What Does It All Mean? A Guide to Being More Faithful, Hopeful and Loving
By Richard Leonard SJ (Paulist Press/ Alban Books £17.99)
If Catholicism is what Catholics believe, then sometimes these days it is not what the Church purports to teach. Take for instance the question of angels. These days many Catholics believe that these are the spirits of the dead, especially the spirits of their dead children, rather than spiritual entities created before man was.
This is only one small example. From the outside it certainly seems that many Catholics hold what might be called unorthodox views hence the public controversies that arise so often. Of course religious practice and belief changes all the time, and these quirks of faith in modern Ireland may not be of real concern. What is appropriate here would be a pastoral rather than a theological approach.
But some guide to the essentials of a faith suitable for modern times and circumstances would be widely useful to young people, confused adults trying to live by what they can recall of their school catechism, or indeed some commentators of all persuasions, who are all too ready to announced with certainly what it is “that Catholics believe”.
Richard Leonard, an Australian Jesuit, in his new book provides just such a book, which will be found very useful by many readers, not all of them religious by any means.
The author, who holds a degree in theology also has a doctorate in cinema studies, and is the director of the Australian Office for Film and Broadcasting and a consultant to the Australian Catholic Bishop’s Media Council. (Alas no such entities exists here.) He is the author of Where the Hell is God?, a book which made a big impact on publications. The present book is by way of being a summation of what he had to say to the bewildered and the suffering in previous books.

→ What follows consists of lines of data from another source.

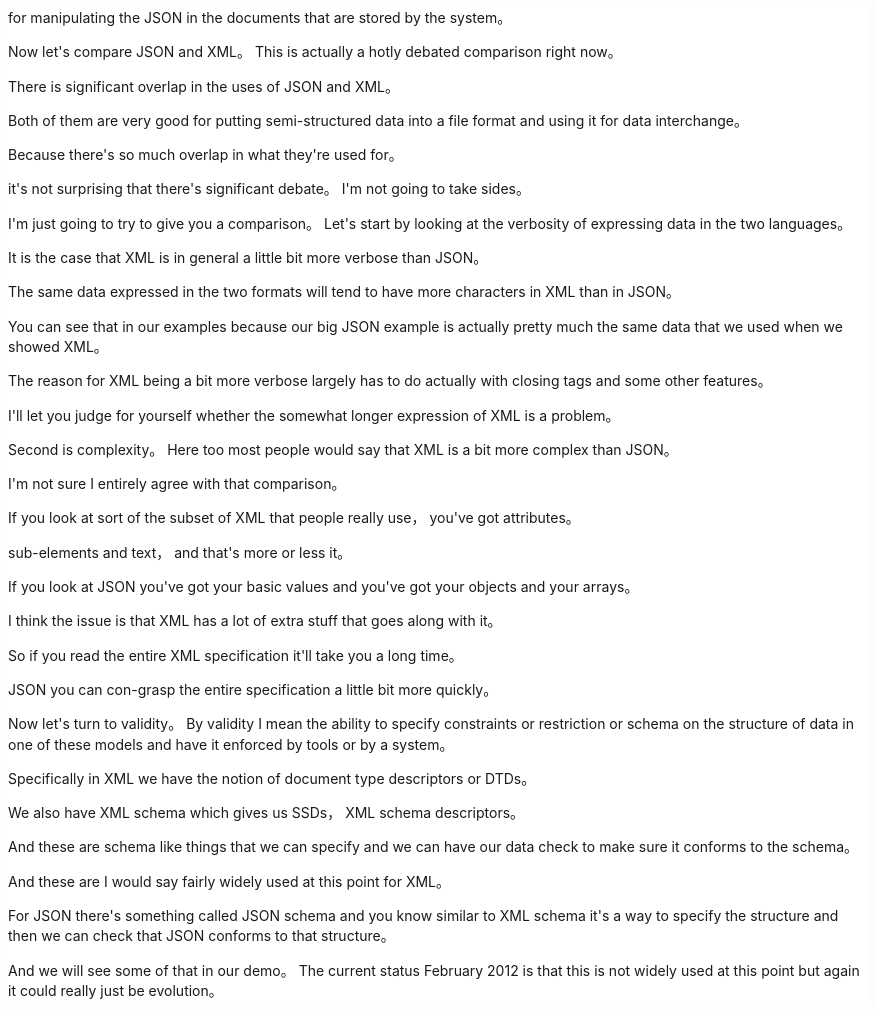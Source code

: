  for manipulating the JSON in the documents that are stored by the system。

 Now let's compare JSON and XML。 This is actually a hotly debated comparison right now。

 There is significant overlap in the uses of JSON and XML。

 Both of them are very good for putting semi-structured data into a file format and using it for data interchange。

 Because there's so much overlap in what they're used for。

 it's not surprising that there's significant debate。 I'm not going to take sides。

 I'm just going to try to give you a comparison。 Let's start by looking at the verbosity of expressing data in the two languages。

 It is the case that XML is in general a little bit more verbose than JSON。

 The same data expressed in the two formats will tend to have more characters in XML than in JSON。

 You can see that in our examples because our big JSON example is actually pretty much the same data that we used when we showed XML。

 The reason for XML being a bit more verbose largely has to do actually with closing tags and some other features。

 I'll let you judge for yourself whether the somewhat longer expression of XML is a problem。

 Second is complexity。 Here too most people would say that XML is a bit more complex than JSON。

 I'm not sure I entirely agree with that comparison。

 If you look at sort of the subset of XML that people really use， you've got attributes。

 sub-elements and text， and that's more or less it。

 If you look at JSON you've got your basic values and you've got your objects and your arrays。

 I think the issue is that XML has a lot of extra stuff that goes along with it。

 So if you read the entire XML specification it'll take you a long time。

 JSON you can con-grasp the entire specification a little bit more quickly。

 Now let's turn to validity。 By validity I mean the ability to specify constraints or restriction or schema on the structure of data in one of these models and have it enforced by tools or by a system。

 Specifically in XML we have the notion of document type descriptors or DTDs。

 We also have XML schema which gives us SSDs， XML schema descriptors。

 And these are schema like things that we can specify and we can have our data check to make sure it conforms to the schema。

 And these are I would say fairly widely used at this point for XML。

 For JSON there's something called JSON schema and you know similar to XML schema it's a way to specify the structure and then we can check that JSON conforms to that structure。

 And we will see some of that in our demo。 The current status February 2012 is that this is not widely used at this point but again it could really just be evolution。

Hence its four sections which begin with suggesting the grounds on which faith might be built, the challenges today in believing, the problem of evil which provides a serious barrier to many believing in a “loving God”, and finally some ideas about prayer and spirituality in everyday life in the modern world.
But unlike many books of this kind, this is not so much prescriptive, as suggestive. The arguments and ideas are illustrated by brief life vignettes, of people like St Thomas More, Oscar Romero, St Mary McKillop, St Teresa of Calcutta, the great Dorothy Day and St Ignatius Loyola. These are famous names, their stories have often been told, sometimes at great length.
They provide real life models of what the author is putting forward.
But it is the final one of these vignettes of life and faith that is the most powerful. It is the story from Leonard’s own experience of Jenny and her baby Sebastian.
It is most moving narrative from almost the lowest depths of life in Australia which cannot really be summarised without damage to its truth. But it goes to the heart of what this whole book is about. The books is worth reading for this tale alone. But it had a happy outcome after all.
“With the eyes of faith and a heart of love, the trauma of death and pain can give way to trusting that some good, any good, can emerge from evil, and life will prevail where death had been before,” the author concludes.
From years of pastoral work and the study of how we communicate our truths, Richard Leonard knows enough of life to write that “faith is not certainty”. But that being so we have in a sense to live with and for others, with mutual respect and accommodation.
Here, as I say, is a handbook for faith in modern times. Let us hope it comes into the hands of as many troubled folk as possible. But for those self-satisfied about what they believe – and there are many of them – it might also prove to be life-changing.